The answer: Pretty much. PM cites one GM plant communication manager who said after 40 years she has blue blood: “I’m extremely loyal to my company…” and poses the question that if people see a non-GM car in your driveway “What does that tell them? That even though you work there you don’t think their vehicles are worth purchasing?”
Very likely, but that did not bother my father who worked at the Chevrolet/Fisher Body Plant in Janesville for 44 years yet never owned a General Motors vehicle in his life. During the years of my life he drove only Plymouth automobiles to and from the plant to our home, a distance of about 23 miles. In chronological order, those vehicles were a 1940 sedan, 1953 Coronado Blue Belvedere, 1956 Briar Rose Belvedere, 1963 Blue Valiant, 1968 Turbine Bronze Satellite, and (after retirement) a 1976 Silver Cloud Fury. He also owned a 1936 Harley-Davison motorcycle which he drove to Janesville during the warmer months. Not concerned in the least with what people thought of the Plymouth automobiles in his driveway, he would openly tell neighbors and friends, “I see how GM cars are made five days a week. That’s why I buy cars made by Chrysler.”

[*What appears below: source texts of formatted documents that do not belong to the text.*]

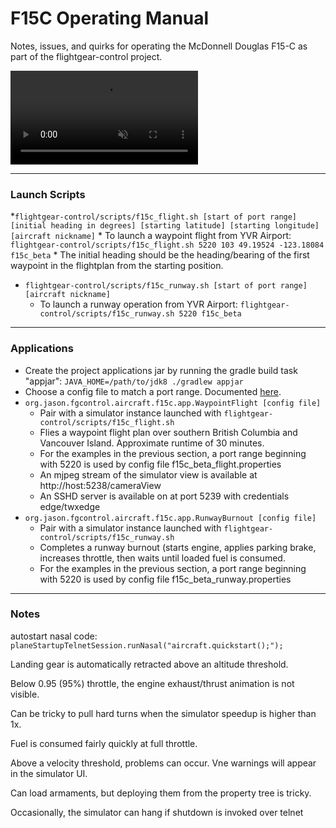 # F15C Operating Manual #

Notes, issues, and quirks for operating the McDonnell Douglas F15-C as part of the flightgear-control project.

<!---
 "loop" and "autoplay" aren't supported by github markdown rendering but maybe one day.
-->

<video controls="controls" muted="muted" loop="loop" autoplay="autoplay" src="https://github.com/jas0ndiamond/flightgear-control/assets/7103526/1934b311-00de-4316-be74-1b0301427464" >
  Your browser does not support the video tag.
</video>

----
### Launch Scripts ###
*`flightgear-control/scripts/f15c_flight.sh [start of port range] [initial heading in degrees] [starting latitude] [starting longitude] [aircraft nickname]`
    * To launch a waypoint flight from YVR Airport: `flightgear-control/scripts/f15c_flight.sh 5220 103 49.19524 -123.18084 f15c_beta`
    * The initial heading should be the heading/bearing of the first waypoint in the flightplan from the starting position.
* `flightgear-control/scripts/f15c_runway.sh [start of port range] [aircraft nickname]`
    * To launch a runway operation from YVR Airport: `flightgear-control/scripts/f15c_runway.sh 5220 f15c_beta`
    
----
### Applications ###
* Create the project applications jar by running the gradle build task "appjar": `JAVA_HOME=/path/to/jdk8 ./gradlew appjar`
* Choose a config file to match a port range. Documented [here](PORT_RANGES.md).
* `org.jason.fgcontrol.aircraft.f15c.app.WaypointFlight [config file]`
    * Pair with a simulator instance launched with `flightgear-control/scripts/f15c_flight.sh`
    * Flies a waypoint flight plan over southern British Columbia and Vancouver Island. Approximate runtime of 30 minutes.
    * For the examples in the previous section, a port range beginning with 5220 is used by config file f15c_beta_flight.properties
    * An mjpeg stream of the simulator view is available at http://host:5238/cameraView
    * An SSHD server is available on at port 5239 with credentials edge/twxedge
* `org.jason.fgcontrol.aircraft.f15c.app.RunwayBurnout [config file]`
    * Pair with a simulator instance launched with `flightgear-control/scripts/f15c_runway.sh`
    * Completes a runway burnout (starts engine, applies parking brake, increases throttle, then waits until loaded fuel is consumed.
    * For the examples in the previous section, a port range beginning with 5220 is used by config file f15c_beta_runway.properties
    
----
### Notes ###

autostart nasal code: 
    `planeStartupTelnetSession.runNasal("aircraft.quickstart();");`
    
Landing gear is automatically retracted above an altitude threshold.

Below 0.95 (95%) throttle, the engine exhaust/thrust animation is not visible.

Can be tricky to pull hard turns when the simulator speedup is higher than 1x.

Fuel is consumed fairly quickly at full throttle.

Above a velocity threshold, problems can occur. Vne warnings will appear in the simulator UI.

Can load armaments, but deploying them from the property tree is tricky. 

Occasionally, the simulator can hang if shutdown is invoked over telnet

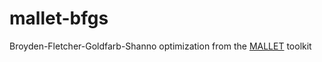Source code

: # mallet-bfgs

Broyden-Fletcher-Goldfarb-Shanno optimization from the [MALLET](http://mallet.cs.umass.edu/) toolkit
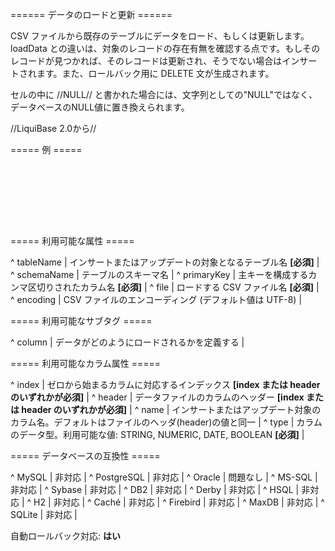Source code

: ====== データのロードと更新 ======

CSV ファイルから既存のテーブルにデータをロード、もしくは更新します。loadData との違いは、対象のレコードの存在有無を確認する点です。もしそのレコードが見つかれば、そのレコードは更新され、そうでない場合はインサートされます。また、ロールバック用に DELETE 文が生成されます。

セルの中に //NULL// と書かれた場合には、文字列としての"NULL"ではなく、データベースのNULL値に置き換えられます。

//LiquiBase 2.0から//


===== 例 =====

<code xml>
<loadUpdateData tableName="users" file="com/sample/users.csv" primaryKey="id">
    <column name="id" type="NUMERIC"/>
    <column name="firstname" type="STRING"/>
    <column name="lastname" type="STRING"/>
    <column name="username" type="STRING"/>
</loadUpdateData>
</code>


===== 利用可能な属性 =====

^ tableName  | インサートまたはアップデートの対象となるテーブル名 **[必須]** | 
^ schemaName  | テーブルのスキーマ名  | 
^ primaryKey | 主キーを構成するカンマ区切りされたカラム名 **[必須]**  | 
^ file  | ロードする CSV ファイル名 **[必須]**  | 
^ encoding | CSV ファイルのエンコーディング (デフォルト値は UTF-8)  | 

===== 利用可能なサブタグ =====

^ column  | データがどのようにロードされるかを定義する  | 





===== 利用可能なカラム属性 =====

^ index | ゼロから始まるカラムに対応するインデックス **[index または header のいずれかが必須]** | 
^ header | データファイルのカラムのヘッダー **[index または header のいずれかが必須]** | 
^ name  | インサートまたはアップデート対象のカラム名。デフォルトはファイルのヘッダ(header)の値と同一 |
^ type  | カラムのデータ型。利用可能な値: STRING, NUMERIC, DATE, BOOLEAN **[必須]**  |


===== データベースの互換性 =====

^ MySQL  | 非対応 | 
^ PostgreSQL  | 非対応 | 
^ Oracle  | 問題なし  | 
^ MS-SQL  | 非対応  | 
^ Sybase  | 非対応  | 
^ DB2  | 非対応  | 
^ Derby  | 非対応  | 
^ HSQL  | 非対応  | 
^ H2  | 非対応  | 
^ Caché  | 非対応  | 
^ Firebird  | 非対応  | 
^ MaxDB  | 非対応  | 
^ SQLite  | 非対応  | 

自動ロールバック対応: **はい**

The entire tone of the piece in Popular Mechanics is that employees are “strongly encouraged” to cruise the streets “propelled by the hand that signs the paychecks” and those that do not are banished to less convenient parking lots. My father stood his ground, maintaining his Mopar allegiance to his dying day. Any derisive comments from his fellow workers about his mode of transportation and the prejudice he endured during the war years because of his German heritage may have deepened his independent spirit. Though only 5’7” tall and weighing under 140 pounds, he stood tall in the eyes of his son who inherited his nonconformist disposition.
American celebrates Independence Day this month, something my father did every day of his working life. One Key verse of “The Star-Spangled Banner” has personal significance because it always reminds me of one special man: “Land of the free and the home of the brave.” As long as my father lived, our humble house was indeed home of the brave.